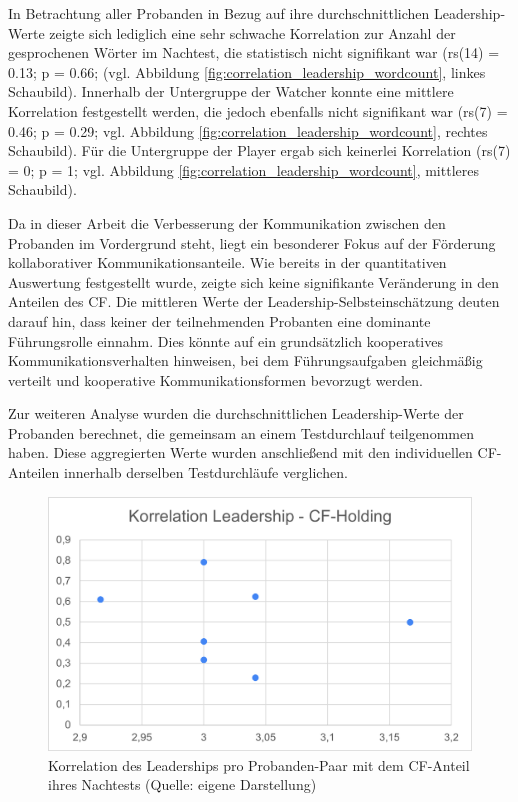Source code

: In Betrachtung aller Probanden in Bezug auf ihre durchschnittlichen Leadership-Werte zeigte sich lediglich eine sehr schwache Korrelation zur Anzahl der gesprochenen Wörter im Nachtest, die statistisch nicht signifikant war (rs(14) = 0.13; p = 0.66; (vgl. Abbildung \ref{fig:correlation_leadership_wordcount}, linkes Schaubild). Innerhalb der Untergruppe der Watcher konnte eine mittlere Korrelation festgestellt werden, die jedoch ebenfalls nicht signifikant war  (rs(7) = 0.46; p = 0.29; vgl. Abbildung \ref{fig:correlation_leadership_wordcount}, rechtes Schaubild). Für die Untergruppe der Player ergab sich keinerlei Korrelation (rs(7) = 0; p = 1; vgl. Abbildung \ref{fig:correlation_leadership_wordcount}, mittleres Schaubild).

Da in dieser Arbeit die Verbesserung der Kommunikation zwischen den Probanden im Vordergrund steht, liegt ein besonderer Fokus auf der Förderung kollaborativer Kommunikationsanteile. Wie bereits in der quantitativen Auswertung festgestellt wurde, zeigte sich keine signifikante Veränderung in den Anteilen des \ac{CF}. Die mittleren Werte der Leadership-Selbsteinschätzung deuten darauf hin, dass keiner der teilnehmenden Probanten eine dominante Führungsrolle einnahm. Dies könnte auf ein grundsätzlich kooperatives Kommunikationsverhalten hinweisen, bei dem Führungsaufgaben gleichmäßig verteilt und kooperative Kommunikationsformen bevorzugt werden.

Zur weiteren Analyse wurden die durchschnittlichen Leadership-Werte der Probanden berechnet, die gemeinsam an einem Testdurchlauf teilgenommen haben. Diese aggregierten Werte wurden anschließend mit den individuellen \ac{CF}-Anteilen innerhalb derselben Testdurchläufe verglichen.

\begin{figure}[ht]
\centering
\includegraphics[width=1\linewidth]{content/pictures/korrelation_leadership_cfh.png}
\caption{Korrelation des Leaderships pro Probanden-Paar mit dem \ac{CF}-Anteil ihres Nachtests (Quelle: eigene Darstellung)}
\label{fig:correlation_leadership_cfh}
\end{figure}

## INSTRUCTIONS FOR THE TASK
Out of the records above, pull each line containing the word "durchschnittlichen".

## ANSWER BELOW
: In Betrachtung aller Probanden in Bezug auf ihre durchschnittlichen Leadership-Werte zeigte sich lediglich eine sehr schwache Korrelation zur Anzahl der gesprochenen Wörter im Nachtest, die statistisch nicht signifikant war (rs(14) = 0.13; p = 0.66; (vgl. Abbildung \ref{fig:correlation_leadership_wordcount}, linkes Schaubild). Innerhalb der Untergruppe der Watcher konnte eine mittlere Korrelation festgestellt werden, die jedoch ebenfalls nicht signifikant war  (rs(7) = 0.46; p = 0.29; vgl. Abbildung \ref{fig:correlation_leadership_wordcount}, rechtes Schaubild). Für die Untergruppe der Player ergab sich keinerlei Korrelation (rs(7) = 0; p = 1; vgl. Abbildung \ref{fig:correlation_leadership_wordcount}, mittleres Schaubild).
Zur weiteren Analyse wurden die durchschnittlichen Leadership-Werte der Probanden berechnet, die gemeinsam an einem Testdurchlauf teilgenommen haben. Diese aggregierten Werte wurden anschließend mit den individuellen \ac{CF}-Anteilen innerhalb derselben Testdurchläufe verglichen.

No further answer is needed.